Exercise brief –
Transcribe exactly the portion of the listing below that runs from the line containing "The privileged service" through its last line.

▼

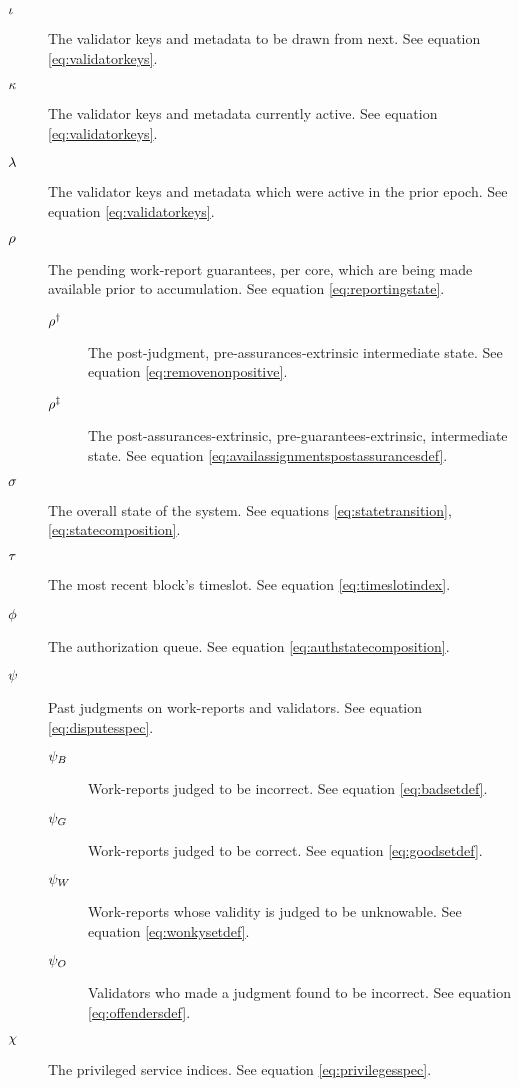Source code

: \begin{description}
  \item[$\iota$] The validator keys and metadata to be drawn from next. See equation \ref{eq:validatorkeys}.
  \item[$\kappa$] The validator keys and metadata currently active. See equation \ref{eq:validatorkeys}.
  \item[$\lambda$] The validator keys and metadata which were active in the prior epoch. See equation \ref{eq:validatorkeys}.
  \item[$\rho$] The pending work-report guarantees, per core, which are being made available prior to accumulation. See equation \ref{eq:reportingstate}.
  \begin{description}
    \item[$\rho^\dagger$] The post-judgment, pre-assurances-extrinsic intermediate state. See equation \ref{eq:removenonpositive}.
    \item[$\rho^\ddagger$] The post-assurances-extrinsic, pre-guarantees-extrinsic, intermediate state. See equation \ref{eq:availassignmentspostassurancesdef}.
  \end{description}
  \item[$\sigma$] The overall state of the system. See equations \ref{eq:statetransition}, \ref{eq:statecomposition}.
  \item[$\tau$] The most recent block's timeslot. See equation \ref{eq:timeslotindex}.
  \item[$\phi$] The authorization queue. See equation \ref{eq:authstatecomposition}.
  \item[$\psi$] Past judgments on work-reports and validators. See equation \ref{eq:disputesspec}.
  \begin{description}
    \item[$\psi_B$] Work-reports judged to be incorrect. See equation \ref{eq:badsetdef}.
    \item[$\psi_G$] Work-reports judged to be correct. See equation \ref{eq:goodsetdef}.
    \item[$\psi_W$] Work-reports whose validity is judged to be unknowable. See equation \ref{eq:wonkysetdef}.
    \item[$\psi_O$] Validators who made a judgment found to be incorrect. See equation \ref{eq:offendersdef}.
  \end{description}
  \item[$\chi$] The privileged service indices. See equation \ref{eq:privilegesspec}.

\end{description}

▲

Finished task –
  \item[$\chi$] The privileged service indices. See equation \ref{eq:privilegesspec}.

\end{description}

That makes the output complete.